**EXCERPTED DATA**
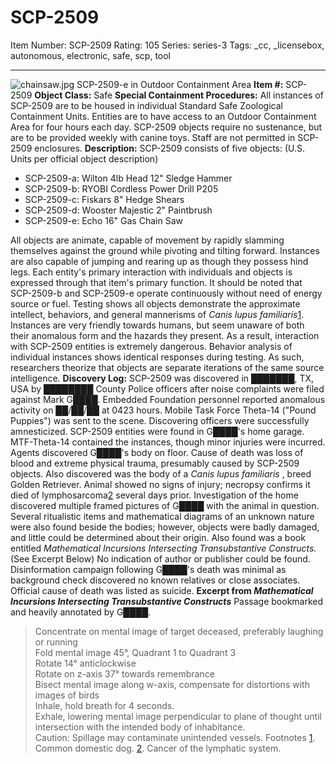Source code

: # SCP-2509
Item Number: SCP-2509
Rating: 105
Series: series-3
Tags: _cc, _licensebox, autonomous, electronic, safe, scp, tool

---

![chainsaw.jpg](https://scp-wiki.wdfiles.com/local--files/scp-2509/chainsaw.jpg)
SCP-2509-e in Outdoor Containment Area
**Item #:** SCP-2509
**Object Class:** Safe
**Special Containment Procedures:** All instances of SCP-2509 are to be housed in individual Standard Safe Zoological Containment Units. Entities are to have access to an Outdoor Containment Area for four hours each day. SCP-2509 objects require no sustenance, but are to be provided weekly with canine toys. Staff are not permitted in SCP-2509 enclosures.
**Description:** SCP-2509 consists of five objects: (U.S. Units per official object description)
  * SCP-2509-a: Wilton 4lb Head 12" Sledge Hammer
  * SCP-2509-b: RYOBI Cordless Power Drill P205
  * SCP-2509-c: Fiskars 8" Hedge Shears
  * SCP-2509-d: Wooster Majestic 2" Paintbrush
  * SCP-2509-e: Echo 16" Gas Chain Saw

All objects are animate, capable of movement by rapidly slamming themselves against the ground while pivoting and tilting forward. Instances are also capable of jumping and rearing up as though they possess hind legs. Each entity's primary interaction with individuals and objects is expressed through that item's primary function. It should be noted that SCP-2509-b and SCP-2509-e operate continuously without need of energy source or fuel.
Testing shows all objects demonstrate the approximate intellect, behaviors, and general mannerisms of _Canis lupus familiaris_[1](javascript:;). Instances are very friendly towards humans, but seem unaware of both their anomalous form and the hazards they present. As a result, interaction with SCP-2509 entities is extremely dangerous.
Behavior analysis of individual instances shows identical responses during testing. As such, researchers theorize that objects are separate iterations of the same source intelligence.
**Discovery Log:** SCP-2509 was discovered in ███████, TX, USA by ████████ County Police officers after noise complaints were filed against Mark G████. Embedded Foundation personnel reported anomalous activity on ██/██/██ at 0423 hours. Mobile Task Force Theta-14 ("Pound Puppies") was sent to the scene. Discovering officers were successfully amnesticized.
SCP-2509 entities were found in G████'s home garage. MTF-Theta-14 contained the instances, though minor injuries were incurred. Agents discovered G████'s body on floor. Cause of death was loss of blood and extreme physical trauma, presumably caused by SCP-2509 objects. Also discovered was the body of a _Canis lupus familiaris_ , breed Golden Retriever. Animal showed no signs of injury; necropsy confirms it died of lymphosarcoma[2](javascript:;) several days prior. Investigation of the home discovered multiple framed pictures of G████ with the animal in question.
Several ritualistic items and mathematical diagrams of an unknown nature were also found beside the bodies; however, objects were badly damaged, and little could be determined about their origin. Also found was a book entitled _Mathematical Incursions Intersecting Transubstantive Constructs._ (See Excerpt Below) No indication of author or publisher could be found.
Disinformation campaign following G████'s death was minimal as background check discovered no known relatives or close associates. Official cause of death was listed as suicide.
**Excerpt from _Mathematical Incursions Intersecting Transubstantive Constructs_**
Passage bookmarked and heavily annotated by G████.
> Concentrate on mental image of target deceased, preferably laughing or running  
>  Fold mental image 45°, Quadrant 1 to Quadrant 3  
>  Rotate 14° anticlockwise  
>  Rotate on z-axis 37° towards remembrance  
>  Bisect mental image along w-axis, compensate for distortions with images of birds  
>  Inhale, hold breath for 4 seconds.  
>  Exhale, lowering mental image perpendicular to plane of thought until intersection with the intended body of inhabitance.  
>  Caution: Spillage may contaminate unintended vessels.
Footnotes
[1](javascript:;). Common domestic dog.
[2](javascript:;). Cancer of the lymphatic system.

**WHAT TO DO**
Reproduce precisely the span of lines that begins at the line containing "Disinformation campaign following" and ends with the last line of the listing.

**OUTPUT BELOW**
Disinformation campaign following G████'s death was minimal as background check discovered no known relatives or close associates. Official cause of death was listed as suicide.
**Excerpt from _Mathematical Incursions Intersecting Transubstantive Constructs_**
Passage bookmarked and heavily annotated by G████.
> Concentrate on mental image of target deceased, preferably laughing or running  
>  Fold mental image 45°, Quadrant 1 to Quadrant 3  
>  Rotate 14° anticlockwise  
>  Rotate on z-axis 37° towards remembrance  
>  Bisect mental image along w-axis, compensate for distortions with images of birds  
>  Inhale, hold breath for 4 seconds.  
>  Exhale, lowering mental image perpendicular to plane of thought until intersection with the intended body of inhabitance.  
>  Caution: Spillage may contaminate unintended vessels.
Footnotes
[1](javascript:;). Common domestic dog.
[2](javascript:;). Cancer of the lymphatic system.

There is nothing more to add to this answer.